In addition to advancing a modern-day slavery framework, the NGOs under review consistently conflate different categories, most notably women with children, and trafficking with sex work. An example of the first conflation is provided by the Cape Breton Inter-Agency on Family Violence, which received funding for a project on women’s issues, but extended this to focus on the “victimization of women and children by society” (McNeil, 2009, para. 1). Again, definitional clarity is lacking, as there is no attempt to define children or to acknowledge at what age one is a child versus a youth versus an adult. In conflating women with children, NGOs suggest that they experience trafficking or labour migration similarly, thus infantilizing women and perpetuating paternalistic, preventative, and reactionary responses that propel the notion that women, like children, must be precluded from making “unsound” decisions. As the Canadian Council for Refugees (CCR) (2013c) contends, “[trafficking] exploits the vulnerable. This is why women and children are often the victims” (para. 3). As saviour, the NGO takes on a paternal role. Not only is agency denied to women, but also to children and youth, who are likewise deemed incapable of engaging meaningfully with matters that affect their lives, a tendency that runs through much of contemporary culture (for critical analyses, see O’Connell Davidson, 2005, 2011; Sircar, 2011; JJ, 2013).

This process of gendered infantilization intersects in Canada with the frequent conflation of Indigenous people with children in the news media. Harding (2006), for example, traces the ways in which Indigenous people in British Columbia have historically been depicted as inferior adults or as children in comparison with white colonizers. Historically, they were seen as lacking in discipline and decision-making capabilities, a view that justified the creation of residential schools, theft of property, and denial of rights (Harding, 2006), as well as forced sterilization (Black, 2012). The dynamic of the white man and the state as benevolent guardian and saviour of the “feeble” and dependent Indigenous inhabitant is maintained today (Harding, 2006; Jiwani & Young, 2006). The representation of the benevolent state is, therefore, deeply rooted in the history of colonization. In the case of human trafficking, then, Indigenous and racialized women are subjected especially strongly to rescue missions devoted to saving them from themselves, and from the men of their communities. These approaches are reflective of paternalistic risk management and national security measures rather than the rights, needs, or agency of “victims” (Aradau, 2003; Harding, 2006; Jiwani & Young, 2006).

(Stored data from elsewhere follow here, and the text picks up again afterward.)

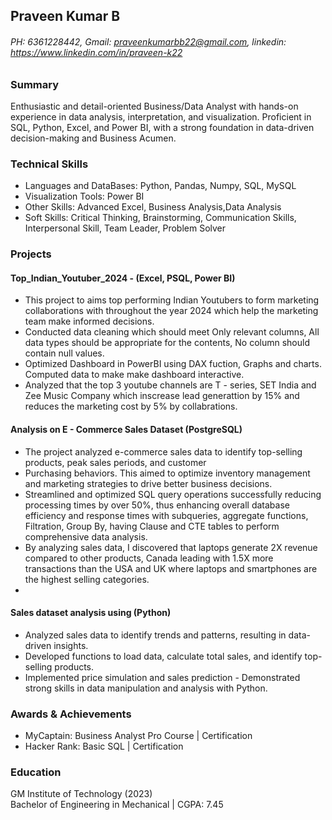 ## Praveen Kumar B 
###### PH: 6361228442, Gmail: praveenkumarbb22@gmail.com, linkedin: https://www.linkedin.com/in/praveen-k22 

### Summary 
Enthusiastic and detail-oriented Business/Data Analyst with hands-on experience in data analysis, interpretation, and visualization. Proficient in SQL, Python, Excel, and Power BI, with a strong foundation in data-driven decision-making and Business Acumen. 

### Technical Skills 
- Languages and DataBases: Python, Pandas, Numpy, SQL, MySQL 
- Visualization Tools: Power BI 
- Other Skills: Advanced Excel, Business Analysis,Data Analysis 
- Soft Skills: Critical Thinking, Brainstorming, Communication Skills, Interpersonal Skill, Team Leader, Problem Solver 

### Projects 
#### Top_Indian_Youtuber_2024 - (Excel, PSQL, Power BI)

- This  project to aims top performing Indian Youtubers to form marketing collaborations with throughout the year 2024 which help the marketing team make informed decisions.
- Conducted data cleaning which should meet Only relevant columns, All data types should be appropriate for the contents, No column should contain null values.
- Optimized Dashboard in PowerBI using DAX fuction, Graphs and charts. Computed data to make make dashboard interactive.
- Analyzed that the top 3 youtube channels are T - series, SET India and Zee Music Company which inscrease lead generattion by 15% and reduces the marketing cost by 5% by collabrations.

#### Analysis on E - Commerce Sales Dataset (PostgreSQL) 

- The project analyzed e-commerce sales data to identify top-selling products, peak sales periods, and customer 
- Purchasing behaviors. This aimed to optimize inventory management and marketing strategies to drive better business decisions. 
- Streamlined and optimized SQL query operations successfully reducing processing times by over 50%, thus enhancing overall database efficiency and response times with subqueries, aggregate functions, Filtration, Group By, having Clause and CTE tables to perform comprehensive data analysis. 
- By analyzing sales data, I discovered that laptops generate 2X revenue compared to other products, Canada leading with 1.5X more transactions than the USA and UK where laptops and smartphones are the highest selling categories.
- 
#### Sales dataset analysis using (Python)      
- Analyzed sales data to identify trends and patterns, resulting in data-driven insights.  
- Developed functions to load data, calculate total sales, and identify top-selling products.  
- Implemented price simulation and sales prediction - Demonstrated strong skills in data manipulation and analysis with Python.  
### Awards & Achievements 
- MyCaptain: Business Analyst Pro Course | Certification  
- Hacker Rank: Basic SQL | Certification                                                                               
### Education 
GM Institute of Technology (2023)   
Bachelor of Engineering in Mechanical |
CGPA: 7.45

The conflation of women and children is exacerbated by the even more common conflation of trafficking with sex work. Indeed, while many organizations gesture towards other forms of trafficking, it is primarily sex trafficking that has gained public attention. This has produced coalitions of often unlikely allies, such as in the United States, where Hillary Clinton’s campaign to end human trafficking was heavily influenced by Christian and conservative lobbyists, as well as by anti-prostitution feminist lawyers (Soderlund, 2005). In Canada, federal funding has likewise gone to a diverse range of organizations. Christian influence can be seen in Project 417 (2013), a self-identified holistic ministry helping vulnerable people, whose website stresses that trafficking victims are “exploited as sex workers every day in Toronto and across Canada” (What is Human Trafficking? video, slide 4). The Women’s Support Network of York Region (2013) similarly argues that “victims of trafficking [are] exploited for commercial sex or labour purposes,” a claim that separates sex from labour on the one hand (a perspective rejected by most sex workers and allies), while still conflating them on the other. As we saw earlier, PACT-Ottawa (2013a) offers a much greater awareness of the complexities of these issues, stressing that, “cognizant of the links between sex work and human trafficking, PACT-Ottawa resists conflating these issues. PACT-Ottawa recognizes the complex and controversial nature of sex work” (para. 3). Thus, the organization claims to keep the two apart, even while returning to the position that “as an anti-trafficking NGO, the vision of PACT-Ottawa is to recognize the dignity and promote the well-being of all trafficked persons, some of whom may be exploited in coerced sex work” (PACT-Ottawa, 2013a, para. 3). The poster for PACT-Ottawa’s (2013b) End Slavery Day 2010, which featured a talk by the RCMP, reinforces this view, presenting a blurry photograph of what appears to be the silhouette of larger male figure looming over a smaller woman or girl, strongly suggesting sexual exploitation of children, youth, and/or vulnerable sex workers.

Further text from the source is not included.